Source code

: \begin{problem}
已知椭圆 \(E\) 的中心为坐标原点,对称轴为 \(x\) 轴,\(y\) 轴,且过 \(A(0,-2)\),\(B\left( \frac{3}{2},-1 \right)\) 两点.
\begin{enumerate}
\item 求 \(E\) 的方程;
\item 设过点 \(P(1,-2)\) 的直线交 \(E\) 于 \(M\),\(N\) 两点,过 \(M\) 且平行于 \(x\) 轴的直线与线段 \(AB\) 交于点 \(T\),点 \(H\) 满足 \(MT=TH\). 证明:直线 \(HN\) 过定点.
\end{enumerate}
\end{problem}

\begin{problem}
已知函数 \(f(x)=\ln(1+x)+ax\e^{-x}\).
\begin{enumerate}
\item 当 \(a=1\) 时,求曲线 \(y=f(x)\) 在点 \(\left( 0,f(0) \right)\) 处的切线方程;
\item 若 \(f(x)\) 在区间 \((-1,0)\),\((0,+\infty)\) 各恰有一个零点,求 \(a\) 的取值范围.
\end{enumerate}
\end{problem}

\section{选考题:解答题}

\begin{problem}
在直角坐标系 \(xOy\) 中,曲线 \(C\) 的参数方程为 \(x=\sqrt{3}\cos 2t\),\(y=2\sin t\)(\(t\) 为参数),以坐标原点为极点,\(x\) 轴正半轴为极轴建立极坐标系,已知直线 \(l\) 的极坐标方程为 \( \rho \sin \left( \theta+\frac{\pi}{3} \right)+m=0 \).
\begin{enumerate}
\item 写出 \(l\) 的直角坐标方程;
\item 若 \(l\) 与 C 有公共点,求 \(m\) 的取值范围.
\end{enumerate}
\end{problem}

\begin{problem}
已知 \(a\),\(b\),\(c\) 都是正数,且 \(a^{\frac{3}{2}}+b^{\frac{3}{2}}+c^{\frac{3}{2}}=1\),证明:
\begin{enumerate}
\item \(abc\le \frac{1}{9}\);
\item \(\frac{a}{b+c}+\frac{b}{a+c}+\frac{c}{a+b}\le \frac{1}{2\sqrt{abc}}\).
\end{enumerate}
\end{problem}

:::

Exercise instructions: Note every line in the material with "sqrt" and copy it.

Task result:
在直角坐标系 \(xOy\) 中,曲线 \(C\) 的参数方程为 \(x=\sqrt{3}\cos 2t\),\(y=2\sin t\)(\(t\) 为参数),以坐标原点为极点,\(x\) 轴正半轴为极轴建立极坐标系,已知直线 \(l\) 的极坐标方程为 \( \rho \sin \left( \theta+\frac{\pi}{3} \right)+m=0 \).
\item \(\frac{a}{b+c}+\frac{b}{a+c}+\frac{c}{a+b}\le \frac{1}{2\sqrt{abc}}\).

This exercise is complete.